Instructions for the task: Somewhere below are a line with "4. 系统为每个套接字分配一个编号，就是端口号port number" and a later line with "- 在网络层，IP协议就是根据IP地址实现信息传递的。". Output exactly those lines and all lines between them.

(Saved entries)
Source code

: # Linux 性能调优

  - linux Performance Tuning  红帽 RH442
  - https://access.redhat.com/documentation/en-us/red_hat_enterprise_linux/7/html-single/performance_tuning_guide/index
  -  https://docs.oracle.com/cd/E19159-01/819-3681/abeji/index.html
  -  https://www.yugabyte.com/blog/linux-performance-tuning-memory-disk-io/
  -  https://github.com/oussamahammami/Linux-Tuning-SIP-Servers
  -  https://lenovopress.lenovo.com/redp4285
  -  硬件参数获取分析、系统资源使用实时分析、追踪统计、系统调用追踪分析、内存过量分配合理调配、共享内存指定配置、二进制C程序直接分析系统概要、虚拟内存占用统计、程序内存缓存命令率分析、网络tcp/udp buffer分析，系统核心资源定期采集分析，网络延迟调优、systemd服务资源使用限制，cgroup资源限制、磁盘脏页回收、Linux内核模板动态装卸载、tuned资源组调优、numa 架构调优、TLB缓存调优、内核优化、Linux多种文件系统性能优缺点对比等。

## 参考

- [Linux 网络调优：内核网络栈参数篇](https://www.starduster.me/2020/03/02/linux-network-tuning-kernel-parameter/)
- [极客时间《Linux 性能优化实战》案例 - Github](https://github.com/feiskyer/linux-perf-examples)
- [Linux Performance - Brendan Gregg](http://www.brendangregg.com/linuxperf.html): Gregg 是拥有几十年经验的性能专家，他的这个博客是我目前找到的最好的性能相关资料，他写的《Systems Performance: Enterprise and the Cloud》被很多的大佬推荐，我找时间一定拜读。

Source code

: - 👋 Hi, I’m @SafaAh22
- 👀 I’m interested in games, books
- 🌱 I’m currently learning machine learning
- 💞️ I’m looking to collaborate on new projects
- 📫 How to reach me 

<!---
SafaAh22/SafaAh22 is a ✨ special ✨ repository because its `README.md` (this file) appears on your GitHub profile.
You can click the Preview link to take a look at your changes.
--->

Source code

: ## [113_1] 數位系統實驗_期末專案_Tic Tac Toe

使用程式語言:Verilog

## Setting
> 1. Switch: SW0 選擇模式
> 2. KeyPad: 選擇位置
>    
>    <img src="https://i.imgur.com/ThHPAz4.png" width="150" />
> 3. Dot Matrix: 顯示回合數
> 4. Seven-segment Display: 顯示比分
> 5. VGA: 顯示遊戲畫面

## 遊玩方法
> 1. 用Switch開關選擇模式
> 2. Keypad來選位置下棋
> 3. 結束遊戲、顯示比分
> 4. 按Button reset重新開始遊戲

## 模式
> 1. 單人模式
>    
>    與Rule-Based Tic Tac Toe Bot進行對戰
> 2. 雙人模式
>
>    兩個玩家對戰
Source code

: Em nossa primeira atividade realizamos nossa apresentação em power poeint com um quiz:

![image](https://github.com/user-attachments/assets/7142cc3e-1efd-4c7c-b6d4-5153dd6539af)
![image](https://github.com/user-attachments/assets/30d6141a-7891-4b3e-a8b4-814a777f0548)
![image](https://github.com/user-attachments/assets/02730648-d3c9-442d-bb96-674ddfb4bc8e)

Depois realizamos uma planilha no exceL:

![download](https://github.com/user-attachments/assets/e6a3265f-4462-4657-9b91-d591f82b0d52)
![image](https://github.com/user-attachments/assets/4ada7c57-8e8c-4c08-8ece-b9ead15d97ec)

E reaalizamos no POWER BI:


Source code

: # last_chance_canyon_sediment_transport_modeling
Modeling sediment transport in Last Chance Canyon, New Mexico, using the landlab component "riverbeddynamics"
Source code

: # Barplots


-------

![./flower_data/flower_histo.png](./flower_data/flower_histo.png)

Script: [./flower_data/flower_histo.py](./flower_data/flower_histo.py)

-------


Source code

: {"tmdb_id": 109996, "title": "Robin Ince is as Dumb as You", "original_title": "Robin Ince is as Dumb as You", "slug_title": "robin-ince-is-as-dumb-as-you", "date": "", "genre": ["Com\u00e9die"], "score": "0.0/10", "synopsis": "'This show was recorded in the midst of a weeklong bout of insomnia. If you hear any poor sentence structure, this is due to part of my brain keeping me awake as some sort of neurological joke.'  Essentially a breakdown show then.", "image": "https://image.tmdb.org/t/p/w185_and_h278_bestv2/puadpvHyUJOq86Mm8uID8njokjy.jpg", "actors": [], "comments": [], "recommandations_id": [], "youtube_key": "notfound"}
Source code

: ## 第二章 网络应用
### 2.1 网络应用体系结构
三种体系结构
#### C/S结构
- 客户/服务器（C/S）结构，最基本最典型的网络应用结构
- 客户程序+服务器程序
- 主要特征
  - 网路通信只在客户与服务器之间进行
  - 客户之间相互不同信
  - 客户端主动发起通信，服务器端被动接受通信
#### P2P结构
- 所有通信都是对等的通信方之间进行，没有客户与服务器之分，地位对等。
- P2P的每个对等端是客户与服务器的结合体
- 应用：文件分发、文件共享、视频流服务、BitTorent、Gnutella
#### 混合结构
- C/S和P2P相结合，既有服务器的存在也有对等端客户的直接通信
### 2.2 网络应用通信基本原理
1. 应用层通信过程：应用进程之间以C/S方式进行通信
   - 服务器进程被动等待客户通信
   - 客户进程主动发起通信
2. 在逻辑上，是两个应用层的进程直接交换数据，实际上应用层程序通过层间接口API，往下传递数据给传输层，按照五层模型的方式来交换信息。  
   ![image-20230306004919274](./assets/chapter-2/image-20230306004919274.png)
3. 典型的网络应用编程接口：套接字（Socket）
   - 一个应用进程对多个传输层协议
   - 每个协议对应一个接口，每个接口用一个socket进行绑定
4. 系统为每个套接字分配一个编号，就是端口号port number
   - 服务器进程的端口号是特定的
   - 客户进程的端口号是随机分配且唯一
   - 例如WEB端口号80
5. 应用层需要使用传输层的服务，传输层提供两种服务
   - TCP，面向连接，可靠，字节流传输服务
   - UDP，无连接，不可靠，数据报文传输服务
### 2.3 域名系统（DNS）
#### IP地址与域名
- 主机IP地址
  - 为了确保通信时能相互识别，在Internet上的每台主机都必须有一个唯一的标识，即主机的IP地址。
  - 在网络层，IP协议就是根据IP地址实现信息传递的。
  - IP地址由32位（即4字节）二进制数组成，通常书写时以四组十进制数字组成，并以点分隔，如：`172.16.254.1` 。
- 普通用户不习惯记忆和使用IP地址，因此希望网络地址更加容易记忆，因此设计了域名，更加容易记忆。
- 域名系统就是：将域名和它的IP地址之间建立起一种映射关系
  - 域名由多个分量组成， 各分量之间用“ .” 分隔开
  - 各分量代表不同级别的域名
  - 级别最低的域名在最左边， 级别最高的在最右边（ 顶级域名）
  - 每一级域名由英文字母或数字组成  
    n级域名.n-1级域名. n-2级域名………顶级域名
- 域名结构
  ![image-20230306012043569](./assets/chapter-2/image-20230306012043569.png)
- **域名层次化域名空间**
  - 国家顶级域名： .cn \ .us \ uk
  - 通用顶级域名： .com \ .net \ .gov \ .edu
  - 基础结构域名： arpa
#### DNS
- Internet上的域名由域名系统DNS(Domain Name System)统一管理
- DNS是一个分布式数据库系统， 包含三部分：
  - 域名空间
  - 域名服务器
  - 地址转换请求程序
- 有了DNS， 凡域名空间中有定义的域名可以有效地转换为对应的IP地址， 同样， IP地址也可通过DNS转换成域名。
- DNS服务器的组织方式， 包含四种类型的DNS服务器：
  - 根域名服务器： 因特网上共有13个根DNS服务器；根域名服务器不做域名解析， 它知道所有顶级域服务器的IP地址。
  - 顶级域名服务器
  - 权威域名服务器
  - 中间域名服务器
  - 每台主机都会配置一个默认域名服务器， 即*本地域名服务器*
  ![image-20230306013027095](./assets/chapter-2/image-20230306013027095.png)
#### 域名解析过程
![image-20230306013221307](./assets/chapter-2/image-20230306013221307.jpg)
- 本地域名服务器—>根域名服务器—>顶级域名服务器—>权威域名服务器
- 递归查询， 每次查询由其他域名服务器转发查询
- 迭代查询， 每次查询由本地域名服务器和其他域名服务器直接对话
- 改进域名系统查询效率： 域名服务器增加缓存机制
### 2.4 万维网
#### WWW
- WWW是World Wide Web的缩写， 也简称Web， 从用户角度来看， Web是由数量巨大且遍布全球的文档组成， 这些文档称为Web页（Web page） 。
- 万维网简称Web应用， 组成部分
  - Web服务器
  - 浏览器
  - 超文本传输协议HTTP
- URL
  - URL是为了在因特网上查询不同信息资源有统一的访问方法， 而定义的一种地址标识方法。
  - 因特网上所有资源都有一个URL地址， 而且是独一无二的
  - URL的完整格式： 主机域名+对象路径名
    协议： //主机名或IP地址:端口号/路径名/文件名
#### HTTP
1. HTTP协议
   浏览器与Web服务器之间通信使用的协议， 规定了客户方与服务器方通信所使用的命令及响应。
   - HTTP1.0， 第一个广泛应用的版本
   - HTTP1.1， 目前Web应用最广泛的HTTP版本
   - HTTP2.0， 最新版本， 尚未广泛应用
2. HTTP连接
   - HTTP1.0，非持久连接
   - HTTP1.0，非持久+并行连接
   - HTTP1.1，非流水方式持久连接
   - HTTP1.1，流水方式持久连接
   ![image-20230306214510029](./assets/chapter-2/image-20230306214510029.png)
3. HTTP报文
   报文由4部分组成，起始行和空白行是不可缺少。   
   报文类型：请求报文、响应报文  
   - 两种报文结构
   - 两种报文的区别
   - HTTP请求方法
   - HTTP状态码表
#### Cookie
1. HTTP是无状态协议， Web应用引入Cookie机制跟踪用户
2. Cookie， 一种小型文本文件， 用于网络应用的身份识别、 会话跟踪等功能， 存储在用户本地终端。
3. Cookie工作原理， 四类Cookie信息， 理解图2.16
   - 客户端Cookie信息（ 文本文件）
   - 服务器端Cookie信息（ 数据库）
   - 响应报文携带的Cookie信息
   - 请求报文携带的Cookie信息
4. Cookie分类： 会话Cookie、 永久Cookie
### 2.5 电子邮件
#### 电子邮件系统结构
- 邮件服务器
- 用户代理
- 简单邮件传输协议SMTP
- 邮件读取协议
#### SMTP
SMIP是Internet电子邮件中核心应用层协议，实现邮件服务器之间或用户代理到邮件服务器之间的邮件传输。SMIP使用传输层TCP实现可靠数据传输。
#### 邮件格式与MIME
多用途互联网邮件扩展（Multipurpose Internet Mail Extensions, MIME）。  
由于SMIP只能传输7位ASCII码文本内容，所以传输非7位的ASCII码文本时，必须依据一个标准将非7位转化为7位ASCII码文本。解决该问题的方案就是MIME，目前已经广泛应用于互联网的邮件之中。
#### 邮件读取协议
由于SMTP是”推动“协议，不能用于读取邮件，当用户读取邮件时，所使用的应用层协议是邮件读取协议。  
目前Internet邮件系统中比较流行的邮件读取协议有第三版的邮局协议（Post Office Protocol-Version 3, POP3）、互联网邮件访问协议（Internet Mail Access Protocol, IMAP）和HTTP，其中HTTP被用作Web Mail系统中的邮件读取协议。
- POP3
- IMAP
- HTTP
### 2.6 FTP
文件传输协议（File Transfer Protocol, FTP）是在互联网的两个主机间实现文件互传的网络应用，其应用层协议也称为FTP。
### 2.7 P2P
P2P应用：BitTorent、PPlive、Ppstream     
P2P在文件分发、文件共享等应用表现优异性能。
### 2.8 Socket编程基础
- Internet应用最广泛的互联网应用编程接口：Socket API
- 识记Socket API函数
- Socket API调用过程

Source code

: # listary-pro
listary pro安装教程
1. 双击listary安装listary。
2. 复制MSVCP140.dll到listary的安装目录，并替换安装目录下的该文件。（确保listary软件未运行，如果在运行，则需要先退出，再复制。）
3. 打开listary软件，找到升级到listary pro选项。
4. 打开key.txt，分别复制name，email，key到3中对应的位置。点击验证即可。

Task result:
4. 系统为每个套接字分配一个编号，就是端口号port number
   - 服务器进程的端口号是特定的
   - 客户进程的端口号是随机分配且唯一
   - 例如WEB端口号80
5. 应用层需要使用传输层的服务，传输层提供两种服务
   - TCP，面向连接，可靠，字节流传输服务
   - UDP，无连接，不可靠，数据报文传输服务
### 2.3 域名系统（DNS）
#### IP地址与域名
- 主机IP地址
  - 为了确保通信时能相互识别，在Internet上的每台主机都必须有一个唯一的标识，即主机的IP地址。
  - 在网络层，IP协议就是根据IP地址实现信息传递的。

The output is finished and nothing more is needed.